Maybe instead of node_md_disks and node_md_disks_active we should have a label value for state
node_md_disks{device="md5",state="active"} 4
node_md_disks{device="md5",state="failed"} 0
node_md_disks{device="md5",state="spare"} 1
May I ask if this issue is still pursued with PR https://github.com/prometheus/node_exporter/pull/492 closed?
I didn't manage to find corresponding PR and can't check on a real system now. However issue looks addressed, let's close it for now.

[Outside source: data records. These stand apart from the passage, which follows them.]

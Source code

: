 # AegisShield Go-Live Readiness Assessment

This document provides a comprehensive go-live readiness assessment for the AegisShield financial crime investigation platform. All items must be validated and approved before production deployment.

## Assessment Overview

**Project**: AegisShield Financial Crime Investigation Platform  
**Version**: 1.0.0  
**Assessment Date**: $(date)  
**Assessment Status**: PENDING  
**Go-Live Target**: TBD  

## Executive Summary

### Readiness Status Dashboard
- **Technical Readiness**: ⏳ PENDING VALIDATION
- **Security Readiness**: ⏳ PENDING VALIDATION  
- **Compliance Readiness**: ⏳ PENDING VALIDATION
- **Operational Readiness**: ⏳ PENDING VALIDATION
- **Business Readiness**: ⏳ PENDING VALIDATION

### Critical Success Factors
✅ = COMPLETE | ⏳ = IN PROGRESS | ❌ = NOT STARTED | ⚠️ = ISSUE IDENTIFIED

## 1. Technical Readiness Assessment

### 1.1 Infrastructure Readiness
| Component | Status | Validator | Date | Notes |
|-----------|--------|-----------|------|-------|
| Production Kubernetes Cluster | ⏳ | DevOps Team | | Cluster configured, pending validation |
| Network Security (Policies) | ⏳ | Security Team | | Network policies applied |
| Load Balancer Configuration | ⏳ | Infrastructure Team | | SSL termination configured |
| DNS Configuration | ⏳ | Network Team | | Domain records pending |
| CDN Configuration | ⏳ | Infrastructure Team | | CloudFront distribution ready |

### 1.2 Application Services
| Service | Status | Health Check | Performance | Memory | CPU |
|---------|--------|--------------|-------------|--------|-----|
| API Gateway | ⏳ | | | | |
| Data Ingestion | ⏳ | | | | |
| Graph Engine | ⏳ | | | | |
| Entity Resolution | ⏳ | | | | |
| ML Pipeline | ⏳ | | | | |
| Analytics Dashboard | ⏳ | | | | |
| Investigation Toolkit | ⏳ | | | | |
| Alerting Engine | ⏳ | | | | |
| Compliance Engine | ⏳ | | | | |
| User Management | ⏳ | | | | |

@hryamzik (and anyone else who is searching for why node_exporter doesn't have a metric for md software raid disk states (e.g. failed, active, etc)),
I found a few PRs with updates to add the disk states, but none of them got merged.. e.g.

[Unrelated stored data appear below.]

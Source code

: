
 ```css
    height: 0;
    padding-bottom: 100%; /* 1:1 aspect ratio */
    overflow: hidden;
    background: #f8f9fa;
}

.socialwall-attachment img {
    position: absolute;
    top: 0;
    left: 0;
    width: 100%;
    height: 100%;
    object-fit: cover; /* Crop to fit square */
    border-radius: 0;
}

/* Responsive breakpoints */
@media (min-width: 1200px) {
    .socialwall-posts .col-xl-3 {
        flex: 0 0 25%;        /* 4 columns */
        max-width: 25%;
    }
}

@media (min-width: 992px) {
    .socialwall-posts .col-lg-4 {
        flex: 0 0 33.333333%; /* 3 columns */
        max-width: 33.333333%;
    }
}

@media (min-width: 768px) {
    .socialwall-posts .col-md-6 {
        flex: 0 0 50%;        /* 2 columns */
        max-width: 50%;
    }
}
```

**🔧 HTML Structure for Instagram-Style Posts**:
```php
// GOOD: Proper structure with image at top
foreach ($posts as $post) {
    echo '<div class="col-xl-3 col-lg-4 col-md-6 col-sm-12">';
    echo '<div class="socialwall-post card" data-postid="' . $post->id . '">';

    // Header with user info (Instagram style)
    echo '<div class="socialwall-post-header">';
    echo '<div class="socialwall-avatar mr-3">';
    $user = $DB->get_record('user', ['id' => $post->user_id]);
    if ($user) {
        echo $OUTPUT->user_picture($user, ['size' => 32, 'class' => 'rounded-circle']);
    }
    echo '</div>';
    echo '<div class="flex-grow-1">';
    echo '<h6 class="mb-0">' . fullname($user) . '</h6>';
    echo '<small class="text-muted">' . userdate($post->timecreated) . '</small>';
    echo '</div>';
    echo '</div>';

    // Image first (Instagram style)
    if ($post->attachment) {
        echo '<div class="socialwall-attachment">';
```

https://github.com/prometheus/node_exporter/pull/648
https://github.com/prometheus/node_exporter/pull/492
Seems like there's more debate then consensus in those PRs and they get closed over time...
In the meantime, I have updatedn the md_info textcollector to include these disk states into node_md_info_* metrics... e.g. node_md_info, node_md_info_FailedDevices, node_md_info_WorkingDevices, etc...

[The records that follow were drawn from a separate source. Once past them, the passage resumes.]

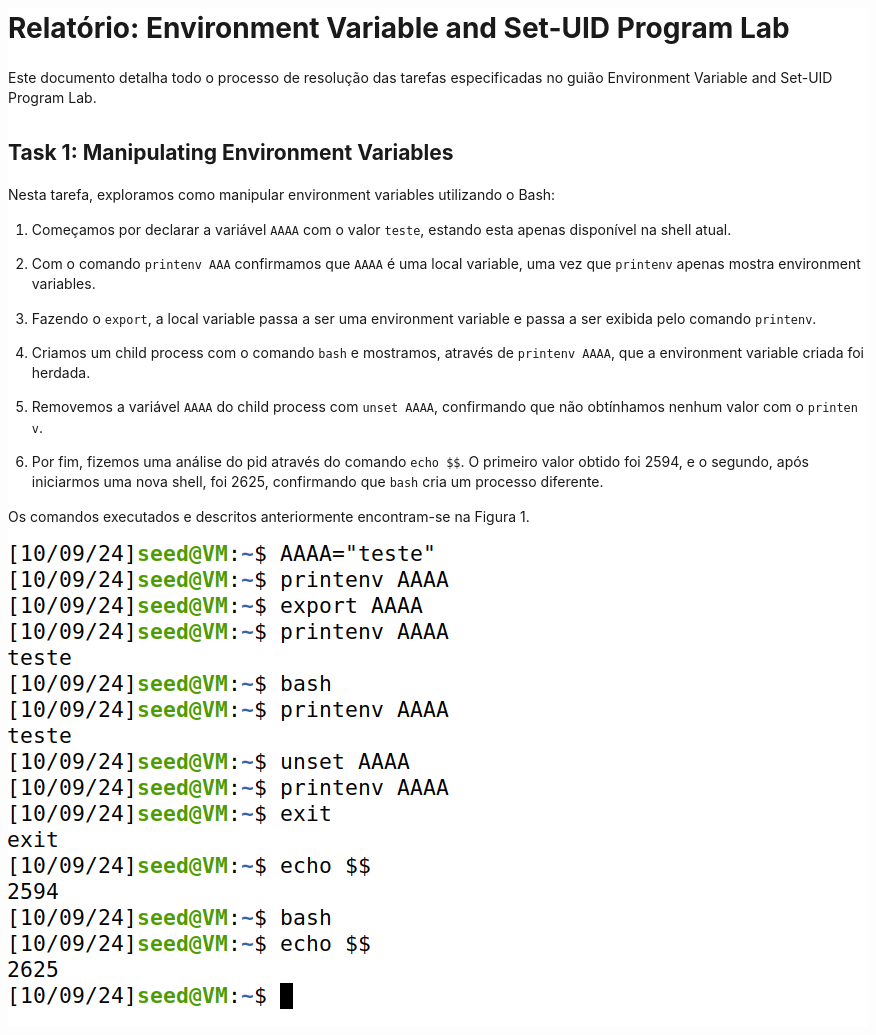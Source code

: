 # Relatório: Environment Variable and Set-UID Program Lab

Este documento detalha todo o processo de resolução das tarefas especificadas no guião Environment Variable and Set-UID Program Lab. 

## Task 1: Manipulating Environment Variables

Nesta tarefa, exploramos como manipular environment variables utilizando o Bash:

1. Começamos por declarar a variável `AAAA` com o valor `teste`, estando esta apenas disponível na shell atual.

2. Com o comando `printenv AAA` confirmamos que `AAAA` é uma local variable, uma vez que `printenv` apenas mostra environment variables.

3. Fazendo o `export`, a local variable passa a ser uma environment variable e passa a ser exibida pelo comando `printenv`. 

4. Criamos um child process com o comando `bash` e mostramos, através de `printenv AAAA`, que a environment variable criada foi herdada.

5. Removemos a variável `AAAA` do child process com `unset AAAA`, confirmando que não obtínhamos nenhum valor com o `printenv`. 

6. Por fim, fizemos uma análise do pid através do comando `echo $$`. O primeiro valor obtido foi 2594, e o segundo, após iniciarmos uma nova shell, foi 2625, confirmando que `bash` cria um processo diferente. 

Os comandos executados e descritos anteriormente encontram-se na Figura 1.

![Manipulating Environment Variables](Images/LOGBOOK4/Task1_image1.png)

See that PR and updated md_info textcollector here...
https://github.com/prometheus/node_exporter/pull/1204
@mpursley You're right, the PRs weren't merged. As mentioned here: https://github.com/prometheus/node_exporter/pull/648#issuecomment-341387763
The consent was that we would like to have the functionality but we would like the functionality in it's own module that the node-exporter just uses. That could be part of the node-exporter but would be great if externally maintained.
Yeah, makes sense. Another option people can use in the mean time is this (now merged) text_collector script (running in a cronjob as root)...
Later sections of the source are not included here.